Etre identifié comme communiste mais en refusant d’assumer des positions communistes conduit effectivement à l’expérience du 1,9% de Marie-George Buffet en 2007. Mais la voie de sortie, ce devrait être de les assumer !
Face à l’extrême-droite, comment imaginer que les numéros de bateleur de Mélenchon soient plus efficaces que l’action militante et le glorieux héritage des communistes de la Fédération du Pas-de-Calais ? Ils les dévalorisent !
Le soufflé Mélenchon/Front de gauche ne peut que se dégonfler, tôt ou tard. Son rôle de rabatteur de la social-démocratie et de canalisateur du mouvement social ne correspond pas à l'aspiration au changement que certains, beaucoup, ont cru y retrouver.
Pour les communistes, les réalités des luttes, de la lutte des classes, doivent reprendre le dessus, au-delà des brumes électorales, des calculs politiciens, de l’obligation minimale, sans illusions, de battre la droite.
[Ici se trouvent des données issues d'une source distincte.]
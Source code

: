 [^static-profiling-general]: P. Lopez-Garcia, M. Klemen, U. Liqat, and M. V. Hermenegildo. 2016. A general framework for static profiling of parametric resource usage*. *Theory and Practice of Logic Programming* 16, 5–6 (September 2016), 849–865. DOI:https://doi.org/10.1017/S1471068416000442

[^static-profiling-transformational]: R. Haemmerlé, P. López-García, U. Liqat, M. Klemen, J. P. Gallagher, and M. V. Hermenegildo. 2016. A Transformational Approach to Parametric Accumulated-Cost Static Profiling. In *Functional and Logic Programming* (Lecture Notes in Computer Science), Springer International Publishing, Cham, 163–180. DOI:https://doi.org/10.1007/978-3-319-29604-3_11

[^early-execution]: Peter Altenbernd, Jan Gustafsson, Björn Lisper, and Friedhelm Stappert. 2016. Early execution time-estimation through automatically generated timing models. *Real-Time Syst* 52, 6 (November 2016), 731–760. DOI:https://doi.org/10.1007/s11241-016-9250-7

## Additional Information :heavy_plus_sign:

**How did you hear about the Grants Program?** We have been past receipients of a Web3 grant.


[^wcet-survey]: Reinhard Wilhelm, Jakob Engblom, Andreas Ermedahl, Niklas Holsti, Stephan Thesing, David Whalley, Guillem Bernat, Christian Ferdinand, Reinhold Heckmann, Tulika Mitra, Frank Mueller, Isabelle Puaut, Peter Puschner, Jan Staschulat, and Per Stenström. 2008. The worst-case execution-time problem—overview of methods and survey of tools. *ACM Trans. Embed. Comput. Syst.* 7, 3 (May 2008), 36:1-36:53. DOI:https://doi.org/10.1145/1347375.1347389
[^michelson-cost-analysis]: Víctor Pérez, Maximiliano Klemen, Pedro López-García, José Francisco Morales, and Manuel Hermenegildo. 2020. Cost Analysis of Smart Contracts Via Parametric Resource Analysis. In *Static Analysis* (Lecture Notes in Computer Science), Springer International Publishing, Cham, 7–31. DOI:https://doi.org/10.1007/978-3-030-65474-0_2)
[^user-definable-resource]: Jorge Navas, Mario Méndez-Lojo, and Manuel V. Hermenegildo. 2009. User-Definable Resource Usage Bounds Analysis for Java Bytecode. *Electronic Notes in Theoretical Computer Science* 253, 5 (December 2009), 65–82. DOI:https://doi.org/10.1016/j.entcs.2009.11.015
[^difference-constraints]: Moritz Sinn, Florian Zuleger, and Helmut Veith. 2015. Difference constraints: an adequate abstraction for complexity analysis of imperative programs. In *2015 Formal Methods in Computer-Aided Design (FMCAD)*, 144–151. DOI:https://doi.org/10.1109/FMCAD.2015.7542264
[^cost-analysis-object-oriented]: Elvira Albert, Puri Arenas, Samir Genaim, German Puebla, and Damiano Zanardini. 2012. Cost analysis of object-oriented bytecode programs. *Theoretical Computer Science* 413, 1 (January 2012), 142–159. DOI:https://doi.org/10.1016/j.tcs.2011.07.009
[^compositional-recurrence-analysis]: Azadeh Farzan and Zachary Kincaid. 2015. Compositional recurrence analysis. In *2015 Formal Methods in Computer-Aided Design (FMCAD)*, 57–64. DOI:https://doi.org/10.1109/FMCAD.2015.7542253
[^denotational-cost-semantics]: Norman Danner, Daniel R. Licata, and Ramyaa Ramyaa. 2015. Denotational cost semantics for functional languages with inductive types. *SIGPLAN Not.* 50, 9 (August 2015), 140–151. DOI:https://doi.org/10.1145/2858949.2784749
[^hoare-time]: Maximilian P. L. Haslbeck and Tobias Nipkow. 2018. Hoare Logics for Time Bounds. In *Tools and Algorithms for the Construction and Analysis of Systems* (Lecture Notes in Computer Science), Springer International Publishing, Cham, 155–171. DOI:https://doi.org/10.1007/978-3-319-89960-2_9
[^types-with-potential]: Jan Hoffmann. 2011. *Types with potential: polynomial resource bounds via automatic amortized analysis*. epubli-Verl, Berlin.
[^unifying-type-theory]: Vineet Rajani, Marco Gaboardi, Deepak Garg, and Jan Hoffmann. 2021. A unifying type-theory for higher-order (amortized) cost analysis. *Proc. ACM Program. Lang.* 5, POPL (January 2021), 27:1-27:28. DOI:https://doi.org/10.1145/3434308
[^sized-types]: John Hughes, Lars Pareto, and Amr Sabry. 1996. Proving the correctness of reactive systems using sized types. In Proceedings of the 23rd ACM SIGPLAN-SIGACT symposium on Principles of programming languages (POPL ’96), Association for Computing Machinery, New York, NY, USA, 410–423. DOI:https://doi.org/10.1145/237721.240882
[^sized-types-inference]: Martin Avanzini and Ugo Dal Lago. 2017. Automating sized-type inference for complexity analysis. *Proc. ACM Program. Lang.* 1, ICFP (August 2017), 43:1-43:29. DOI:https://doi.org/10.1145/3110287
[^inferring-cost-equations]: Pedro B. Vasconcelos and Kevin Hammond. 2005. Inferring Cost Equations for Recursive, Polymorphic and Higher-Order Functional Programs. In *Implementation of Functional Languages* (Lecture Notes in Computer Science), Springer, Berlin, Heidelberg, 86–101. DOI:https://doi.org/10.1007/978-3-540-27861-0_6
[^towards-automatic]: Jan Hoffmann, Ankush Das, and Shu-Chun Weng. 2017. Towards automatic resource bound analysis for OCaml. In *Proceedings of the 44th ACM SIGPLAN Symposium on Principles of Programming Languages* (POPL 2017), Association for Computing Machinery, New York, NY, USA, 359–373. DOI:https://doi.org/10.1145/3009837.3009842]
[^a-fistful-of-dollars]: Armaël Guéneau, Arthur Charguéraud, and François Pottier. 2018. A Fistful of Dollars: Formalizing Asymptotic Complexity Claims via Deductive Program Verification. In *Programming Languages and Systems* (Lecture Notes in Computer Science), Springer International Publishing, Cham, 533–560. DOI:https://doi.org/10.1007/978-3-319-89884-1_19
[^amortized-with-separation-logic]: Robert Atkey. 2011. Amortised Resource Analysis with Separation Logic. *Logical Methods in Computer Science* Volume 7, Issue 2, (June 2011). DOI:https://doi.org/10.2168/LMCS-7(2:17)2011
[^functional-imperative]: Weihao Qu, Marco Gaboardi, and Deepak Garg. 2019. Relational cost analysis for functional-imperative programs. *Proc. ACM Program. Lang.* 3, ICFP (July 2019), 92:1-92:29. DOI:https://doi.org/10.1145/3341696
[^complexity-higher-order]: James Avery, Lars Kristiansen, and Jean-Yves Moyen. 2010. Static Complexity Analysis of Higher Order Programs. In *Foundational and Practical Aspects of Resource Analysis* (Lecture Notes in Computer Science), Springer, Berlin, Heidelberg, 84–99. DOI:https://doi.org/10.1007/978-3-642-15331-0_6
Le temps est à tenir nos positions communistes, à développer nos organisations sur des bases de lutte.
Sans attendre, préparons la riposte, entreprise par entreprise, quartier par quartier, à la politique de super-austérité que prépare Hollande sous l’égide de l’UE.
Faisons vivre et renforçons le PCF ! Assumons nos responsabilités !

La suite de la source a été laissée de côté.